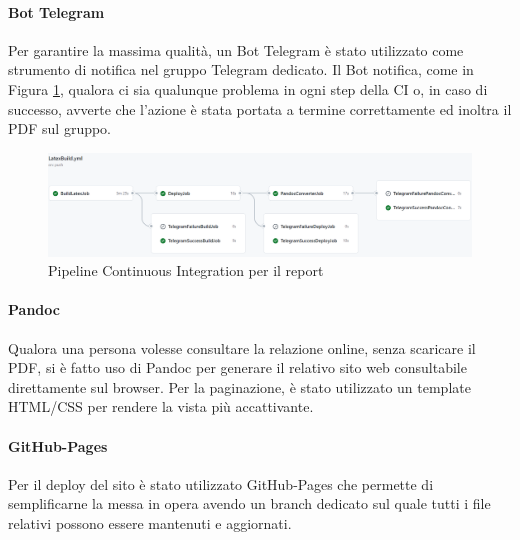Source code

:         \paragraph{Bot Telegram}
        Per garantire la massima qualità, un Bot Telegram è stato utilizzato come strumento di notifica nel gruppo Telegram dedicato. Il Bot notifica, come in Figura \ref{fig:CI-Report}, qualora ci sia qualunque problema in ogni step della CI o, in caso di successo, avverte che l'azione è stata portata a termine correttamente ed inoltra il PDF sul gruppo.
            \begin{figure}[H]
                \centering
                \includegraphics[width=1\textwidth]{Images/CI-Report.png}
                \caption{Pipeline Continuous Integration per il report}
                \label{fig:CI-Report}
            \end{figure}

        \paragraph{Pandoc}
        Qualora una persona volesse consultare la relazione online, senza scaricare il PDF, si è fatto uso di Pandoc per generare il relativo sito web consultabile direttamente sul browser. Per la paginazione, è stato utilizzato un template HTML/CSS per rendere la vista più accattivante.
        
        \paragraph{GitHub-Pages}
        Per il deploy del sito è stato utilizzato GitHub-Pages che permette di semplificarne la messa in opera avendo un branch dedicato sul quale tutti i file relativi possono essere mantenuti e aggiornati.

About this task: All lines from the one that holds "Continuous Integration per" to the end of the entries above must be transcribed exactly, both ends included, and no others.

Task result:
                \caption{Pipeline Continuous Integration per il report}
                \label{fig:CI-Report}
            \end{figure}

        \paragraph{Pandoc}
        Qualora una persona volesse consultare la relazione online, senza scaricare il PDF, si è fatto uso di Pandoc per generare il relativo sito web consultabile direttamente sul browser. Per la paginazione, è stato utilizzato un template HTML/CSS per rendere la vista più accattivante.
        
        \paragraph{GitHub-Pages}
        Per il deploy del sito è stato utilizzato GitHub-Pages che permette di semplificarne la messa in opera avendo un branch dedicato sul quale tutti i file relativi possono essere mantenuti e aggiornati.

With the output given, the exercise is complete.